## Exercise prompt
Look through the listing below and report the lines that have the word "services" in them.

## Material for this task
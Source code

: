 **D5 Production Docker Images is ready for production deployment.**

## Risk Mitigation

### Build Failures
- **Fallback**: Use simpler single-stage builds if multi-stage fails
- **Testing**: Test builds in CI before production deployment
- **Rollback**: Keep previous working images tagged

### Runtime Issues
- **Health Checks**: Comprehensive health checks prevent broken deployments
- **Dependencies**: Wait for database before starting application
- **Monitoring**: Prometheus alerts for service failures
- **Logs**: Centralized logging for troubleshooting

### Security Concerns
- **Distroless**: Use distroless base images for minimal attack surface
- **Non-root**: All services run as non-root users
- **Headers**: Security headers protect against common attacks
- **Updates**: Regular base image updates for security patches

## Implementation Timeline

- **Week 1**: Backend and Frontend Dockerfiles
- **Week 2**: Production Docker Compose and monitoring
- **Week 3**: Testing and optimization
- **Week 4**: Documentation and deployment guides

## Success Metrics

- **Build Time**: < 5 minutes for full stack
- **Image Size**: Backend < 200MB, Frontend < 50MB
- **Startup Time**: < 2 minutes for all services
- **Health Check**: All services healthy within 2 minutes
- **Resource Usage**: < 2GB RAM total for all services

--

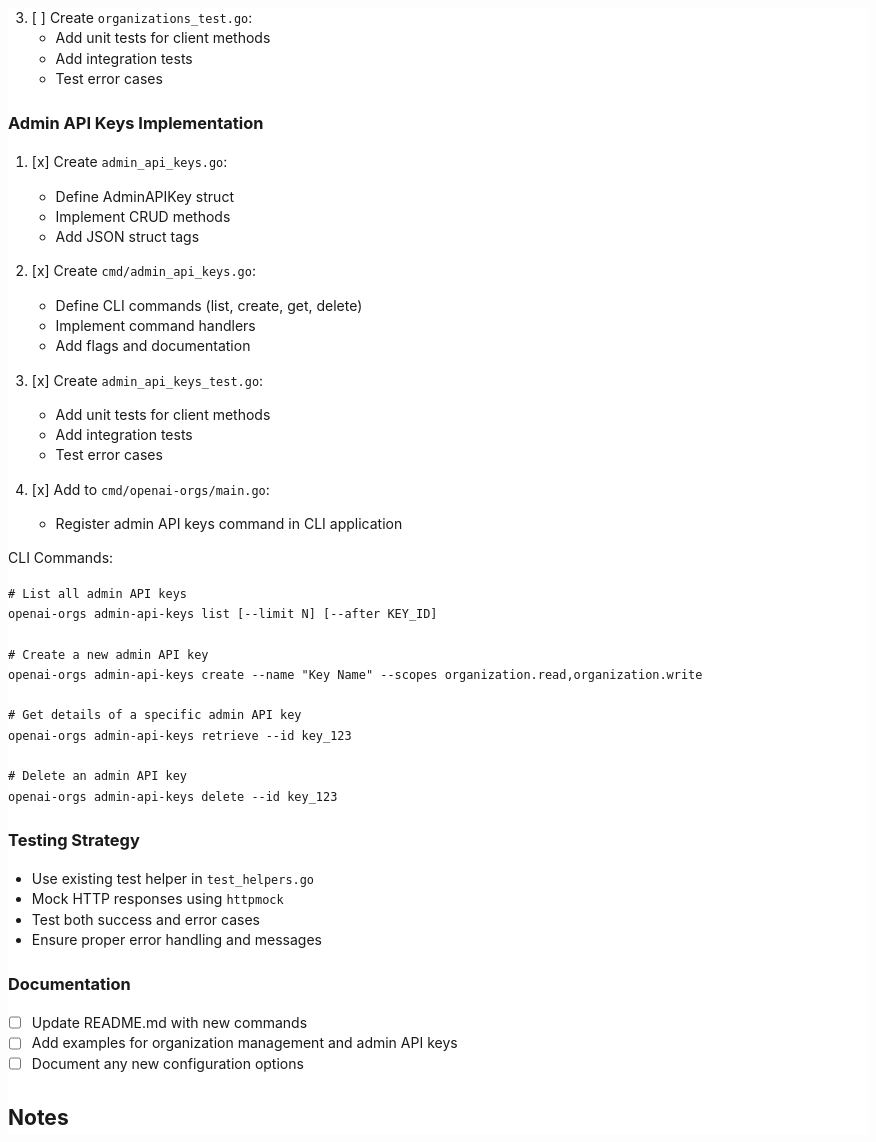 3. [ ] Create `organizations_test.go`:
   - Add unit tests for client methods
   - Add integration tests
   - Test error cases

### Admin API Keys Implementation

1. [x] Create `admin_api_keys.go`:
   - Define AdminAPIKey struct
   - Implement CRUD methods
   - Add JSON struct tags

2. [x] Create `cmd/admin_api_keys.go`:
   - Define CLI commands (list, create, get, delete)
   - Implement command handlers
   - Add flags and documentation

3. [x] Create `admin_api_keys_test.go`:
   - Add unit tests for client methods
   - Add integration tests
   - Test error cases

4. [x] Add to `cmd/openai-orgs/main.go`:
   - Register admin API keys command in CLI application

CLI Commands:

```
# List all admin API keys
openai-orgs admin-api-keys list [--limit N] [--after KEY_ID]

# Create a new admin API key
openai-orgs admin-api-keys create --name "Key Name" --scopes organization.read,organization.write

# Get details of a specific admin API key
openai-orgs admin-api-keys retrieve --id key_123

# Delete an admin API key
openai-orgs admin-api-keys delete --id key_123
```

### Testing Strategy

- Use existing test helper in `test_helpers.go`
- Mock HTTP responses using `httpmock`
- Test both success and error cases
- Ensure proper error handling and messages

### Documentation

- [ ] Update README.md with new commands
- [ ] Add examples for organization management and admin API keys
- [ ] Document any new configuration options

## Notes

* * *

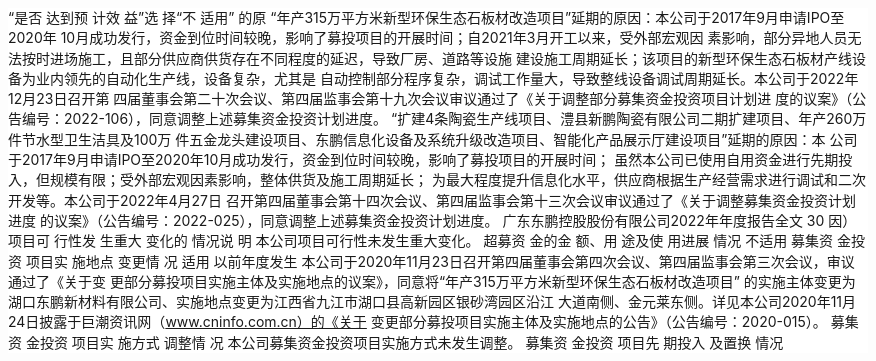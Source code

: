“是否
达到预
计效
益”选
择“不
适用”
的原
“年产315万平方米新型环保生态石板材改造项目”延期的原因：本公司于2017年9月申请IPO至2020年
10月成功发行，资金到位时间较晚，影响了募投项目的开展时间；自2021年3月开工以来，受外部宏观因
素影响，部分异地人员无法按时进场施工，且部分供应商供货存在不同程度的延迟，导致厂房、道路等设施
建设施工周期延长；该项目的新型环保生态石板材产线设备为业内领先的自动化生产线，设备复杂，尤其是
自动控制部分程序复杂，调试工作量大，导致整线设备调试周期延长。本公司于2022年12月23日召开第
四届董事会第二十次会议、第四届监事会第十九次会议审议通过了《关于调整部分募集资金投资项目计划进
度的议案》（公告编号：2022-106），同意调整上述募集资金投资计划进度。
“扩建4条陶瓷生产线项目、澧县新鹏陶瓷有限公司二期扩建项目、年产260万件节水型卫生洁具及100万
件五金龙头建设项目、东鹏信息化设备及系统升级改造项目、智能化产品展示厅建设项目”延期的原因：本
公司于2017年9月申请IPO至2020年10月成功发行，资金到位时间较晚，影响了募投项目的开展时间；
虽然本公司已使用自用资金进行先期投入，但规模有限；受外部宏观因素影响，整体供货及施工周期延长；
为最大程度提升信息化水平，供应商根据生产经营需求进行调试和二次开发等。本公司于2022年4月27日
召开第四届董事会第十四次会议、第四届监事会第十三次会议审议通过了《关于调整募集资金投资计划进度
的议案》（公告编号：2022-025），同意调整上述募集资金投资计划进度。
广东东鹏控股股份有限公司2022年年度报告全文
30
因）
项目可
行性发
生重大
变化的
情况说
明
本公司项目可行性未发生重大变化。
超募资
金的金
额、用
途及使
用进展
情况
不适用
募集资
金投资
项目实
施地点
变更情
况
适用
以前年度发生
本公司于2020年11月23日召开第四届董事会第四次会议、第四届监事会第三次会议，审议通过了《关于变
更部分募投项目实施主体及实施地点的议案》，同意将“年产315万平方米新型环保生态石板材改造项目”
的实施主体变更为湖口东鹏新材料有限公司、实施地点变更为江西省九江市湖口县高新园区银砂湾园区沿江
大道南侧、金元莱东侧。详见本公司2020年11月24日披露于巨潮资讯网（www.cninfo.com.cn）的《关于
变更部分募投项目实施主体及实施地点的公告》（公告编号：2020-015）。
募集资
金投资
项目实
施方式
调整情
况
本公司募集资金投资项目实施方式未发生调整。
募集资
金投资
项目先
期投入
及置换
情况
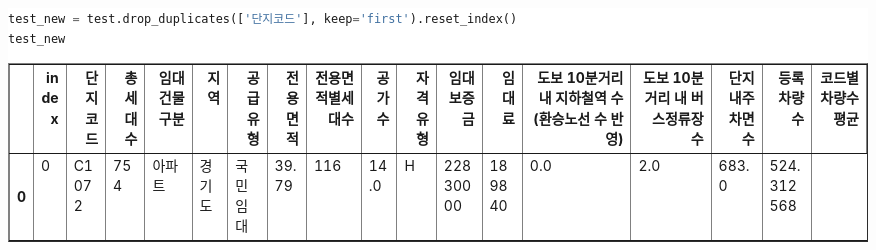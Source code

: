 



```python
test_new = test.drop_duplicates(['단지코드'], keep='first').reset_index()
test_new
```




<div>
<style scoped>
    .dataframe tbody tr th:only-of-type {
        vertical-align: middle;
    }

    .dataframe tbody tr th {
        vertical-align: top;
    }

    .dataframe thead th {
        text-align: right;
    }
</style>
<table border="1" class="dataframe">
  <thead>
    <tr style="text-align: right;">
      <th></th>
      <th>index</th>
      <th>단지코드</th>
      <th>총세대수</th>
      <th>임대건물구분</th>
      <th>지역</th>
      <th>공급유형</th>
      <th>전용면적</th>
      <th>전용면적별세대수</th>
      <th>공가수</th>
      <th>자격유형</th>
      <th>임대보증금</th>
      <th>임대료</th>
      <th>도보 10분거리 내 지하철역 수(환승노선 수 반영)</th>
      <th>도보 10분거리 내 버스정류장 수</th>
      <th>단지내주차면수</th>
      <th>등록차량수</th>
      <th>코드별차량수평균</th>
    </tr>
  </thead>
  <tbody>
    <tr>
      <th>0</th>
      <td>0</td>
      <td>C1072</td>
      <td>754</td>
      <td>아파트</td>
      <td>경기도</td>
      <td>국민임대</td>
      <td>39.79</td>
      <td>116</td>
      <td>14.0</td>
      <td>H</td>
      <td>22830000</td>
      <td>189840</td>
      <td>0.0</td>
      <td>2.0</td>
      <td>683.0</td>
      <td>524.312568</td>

## Response to this task
- **Non-root**: All services run as non-root users
- **Startup Time**: < 2 minutes for all services
- **Health Check**: All services healthy within 2 minutes
- **Resource Usage**: < 2GB RAM total for all services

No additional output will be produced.